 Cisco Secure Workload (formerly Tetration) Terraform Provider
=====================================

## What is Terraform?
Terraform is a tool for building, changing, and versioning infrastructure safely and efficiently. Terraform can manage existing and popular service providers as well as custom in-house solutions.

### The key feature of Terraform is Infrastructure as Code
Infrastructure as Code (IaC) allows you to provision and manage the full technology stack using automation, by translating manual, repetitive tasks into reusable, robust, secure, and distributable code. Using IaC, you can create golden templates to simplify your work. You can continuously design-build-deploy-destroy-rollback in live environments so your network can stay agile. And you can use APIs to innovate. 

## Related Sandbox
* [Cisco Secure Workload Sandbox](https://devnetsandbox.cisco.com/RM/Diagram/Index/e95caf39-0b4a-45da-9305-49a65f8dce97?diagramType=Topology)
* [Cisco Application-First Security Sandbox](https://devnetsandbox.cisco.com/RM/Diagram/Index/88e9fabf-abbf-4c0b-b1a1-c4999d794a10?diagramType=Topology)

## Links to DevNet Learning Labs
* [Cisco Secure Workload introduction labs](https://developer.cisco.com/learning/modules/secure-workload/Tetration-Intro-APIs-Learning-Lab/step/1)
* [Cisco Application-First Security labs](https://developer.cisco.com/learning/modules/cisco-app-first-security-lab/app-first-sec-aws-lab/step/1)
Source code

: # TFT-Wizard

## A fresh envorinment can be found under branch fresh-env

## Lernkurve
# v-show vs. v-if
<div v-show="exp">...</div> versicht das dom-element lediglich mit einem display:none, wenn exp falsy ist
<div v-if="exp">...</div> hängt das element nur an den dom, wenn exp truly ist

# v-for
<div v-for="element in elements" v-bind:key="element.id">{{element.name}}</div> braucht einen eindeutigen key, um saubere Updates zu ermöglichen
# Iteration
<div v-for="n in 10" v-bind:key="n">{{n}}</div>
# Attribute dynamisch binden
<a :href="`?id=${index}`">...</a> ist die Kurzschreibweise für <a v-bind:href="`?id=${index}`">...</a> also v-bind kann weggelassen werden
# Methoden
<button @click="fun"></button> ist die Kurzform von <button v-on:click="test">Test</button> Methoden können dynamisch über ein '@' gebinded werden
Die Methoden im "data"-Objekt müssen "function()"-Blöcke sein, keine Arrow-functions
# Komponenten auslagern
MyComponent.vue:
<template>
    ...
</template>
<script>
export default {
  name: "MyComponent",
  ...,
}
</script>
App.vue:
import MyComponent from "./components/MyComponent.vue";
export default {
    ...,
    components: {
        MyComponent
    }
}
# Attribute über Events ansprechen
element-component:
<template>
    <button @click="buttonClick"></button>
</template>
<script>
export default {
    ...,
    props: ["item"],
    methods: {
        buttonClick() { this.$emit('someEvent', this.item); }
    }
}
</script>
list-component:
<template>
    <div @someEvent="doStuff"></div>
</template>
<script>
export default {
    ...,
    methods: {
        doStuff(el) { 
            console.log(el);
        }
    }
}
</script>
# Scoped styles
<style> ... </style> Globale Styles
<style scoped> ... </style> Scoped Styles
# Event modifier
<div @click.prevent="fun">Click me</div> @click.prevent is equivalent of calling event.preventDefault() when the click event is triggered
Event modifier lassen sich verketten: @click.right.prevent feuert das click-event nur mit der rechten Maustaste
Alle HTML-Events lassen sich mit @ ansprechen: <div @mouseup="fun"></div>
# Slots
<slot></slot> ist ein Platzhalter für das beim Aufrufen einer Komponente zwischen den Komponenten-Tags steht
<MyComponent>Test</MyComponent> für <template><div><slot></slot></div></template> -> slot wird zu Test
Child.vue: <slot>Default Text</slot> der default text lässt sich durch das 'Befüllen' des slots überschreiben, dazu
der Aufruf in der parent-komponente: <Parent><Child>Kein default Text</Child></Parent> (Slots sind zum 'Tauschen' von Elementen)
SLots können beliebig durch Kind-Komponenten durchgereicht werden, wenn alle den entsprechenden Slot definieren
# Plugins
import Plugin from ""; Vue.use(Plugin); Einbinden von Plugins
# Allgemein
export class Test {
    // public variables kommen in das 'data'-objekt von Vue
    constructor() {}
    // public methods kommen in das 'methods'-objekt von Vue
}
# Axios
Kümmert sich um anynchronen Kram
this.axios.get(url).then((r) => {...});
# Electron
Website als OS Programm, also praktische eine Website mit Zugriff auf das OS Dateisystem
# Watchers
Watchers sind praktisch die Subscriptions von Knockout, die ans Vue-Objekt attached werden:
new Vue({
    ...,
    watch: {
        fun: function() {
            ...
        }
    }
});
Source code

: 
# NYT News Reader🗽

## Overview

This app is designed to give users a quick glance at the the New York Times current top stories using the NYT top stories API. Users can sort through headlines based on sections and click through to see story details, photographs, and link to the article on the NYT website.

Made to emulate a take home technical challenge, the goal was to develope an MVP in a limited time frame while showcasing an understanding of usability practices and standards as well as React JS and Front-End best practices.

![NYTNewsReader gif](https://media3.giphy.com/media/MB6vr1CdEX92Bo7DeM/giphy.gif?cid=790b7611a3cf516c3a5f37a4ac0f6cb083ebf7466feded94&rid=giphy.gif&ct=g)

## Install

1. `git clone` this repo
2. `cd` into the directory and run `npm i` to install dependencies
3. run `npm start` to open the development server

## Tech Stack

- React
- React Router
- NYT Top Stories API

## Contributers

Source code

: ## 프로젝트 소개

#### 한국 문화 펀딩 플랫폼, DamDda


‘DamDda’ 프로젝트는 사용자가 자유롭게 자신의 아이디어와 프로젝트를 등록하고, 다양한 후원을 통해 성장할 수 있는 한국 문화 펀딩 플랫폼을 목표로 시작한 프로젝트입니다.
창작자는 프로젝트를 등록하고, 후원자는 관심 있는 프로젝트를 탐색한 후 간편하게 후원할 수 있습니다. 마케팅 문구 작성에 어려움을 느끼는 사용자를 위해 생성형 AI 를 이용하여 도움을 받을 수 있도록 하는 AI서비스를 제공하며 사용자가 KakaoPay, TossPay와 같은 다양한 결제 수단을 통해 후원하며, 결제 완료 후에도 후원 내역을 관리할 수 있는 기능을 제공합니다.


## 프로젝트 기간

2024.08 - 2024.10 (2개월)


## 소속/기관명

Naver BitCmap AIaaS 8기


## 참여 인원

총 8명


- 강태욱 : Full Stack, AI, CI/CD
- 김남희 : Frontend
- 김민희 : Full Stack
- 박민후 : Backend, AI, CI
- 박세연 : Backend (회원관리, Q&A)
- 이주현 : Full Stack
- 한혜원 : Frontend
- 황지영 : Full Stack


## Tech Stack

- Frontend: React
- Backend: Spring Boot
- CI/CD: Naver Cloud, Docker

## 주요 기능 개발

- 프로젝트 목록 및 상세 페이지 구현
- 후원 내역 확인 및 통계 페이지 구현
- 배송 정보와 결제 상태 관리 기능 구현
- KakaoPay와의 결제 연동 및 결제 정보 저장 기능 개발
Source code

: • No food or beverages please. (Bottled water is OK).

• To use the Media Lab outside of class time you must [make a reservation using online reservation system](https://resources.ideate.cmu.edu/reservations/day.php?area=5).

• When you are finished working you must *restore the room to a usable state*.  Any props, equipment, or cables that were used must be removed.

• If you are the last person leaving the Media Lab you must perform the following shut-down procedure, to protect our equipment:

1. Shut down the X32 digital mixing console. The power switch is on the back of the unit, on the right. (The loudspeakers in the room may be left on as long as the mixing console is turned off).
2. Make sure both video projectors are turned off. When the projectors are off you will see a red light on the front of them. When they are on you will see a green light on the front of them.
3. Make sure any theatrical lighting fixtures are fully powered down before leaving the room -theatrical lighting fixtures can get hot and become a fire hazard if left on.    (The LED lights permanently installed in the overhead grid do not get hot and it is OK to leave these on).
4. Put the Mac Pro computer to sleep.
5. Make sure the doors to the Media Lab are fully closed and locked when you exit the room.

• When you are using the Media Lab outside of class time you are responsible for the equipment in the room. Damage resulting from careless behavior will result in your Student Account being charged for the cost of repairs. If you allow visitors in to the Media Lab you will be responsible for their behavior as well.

_ _ _ _ _

What to do: Set down, from the entries above, exactly the lines from the one with "Alle HTML-Events lassen" up to and including the one with "## Overview", and no other lines.

Answer space:
Alle HTML-Events lassen sich mit @ ansprechen: <div @mouseup="fun"></div>
# Slots
<slot></slot> ist ein Platzhalter für das beim Aufrufen einer Komponente zwischen den Komponenten-Tags steht
<MyComponent>Test</MyComponent> für <template><div><slot></slot></div></template> -> slot wird zu Test
Child.vue: <slot>Default Text</slot> der default text lässt sich durch das 'Befüllen' des slots überschreiben, dazu
der Aufruf in der parent-komponente: <Parent><Child>Kein default Text</Child></Parent> (Slots sind zum 'Tauschen' von Elementen)
SLots können beliebig durch Kind-Komponenten durchgereicht werden, wenn alle den entsprechenden Slot definieren
# Plugins
import Plugin from ""; Vue.use(Plugin); Einbinden von Plugins
# Allgemein
export class Test {
    // public variables kommen in das 'data'-objekt von Vue
    constructor() {}
    // public methods kommen in das 'methods'-objekt von Vue
}
# Axios
Kümmert sich um anynchronen Kram
this.axios.get(url).then((r) => {...});
# Electron
Website als OS Programm, also praktische eine Website mit Zugriff auf das OS Dateisystem
# Watchers
Watchers sind praktisch die Subscriptions von Knockout, die ans Vue-Objekt attached werden:
new Vue({
    ...,
    watch: {
        fun: function() {
            ...
        }
    }
});
Source code

: 
# NYT News Reader🗽

## Overview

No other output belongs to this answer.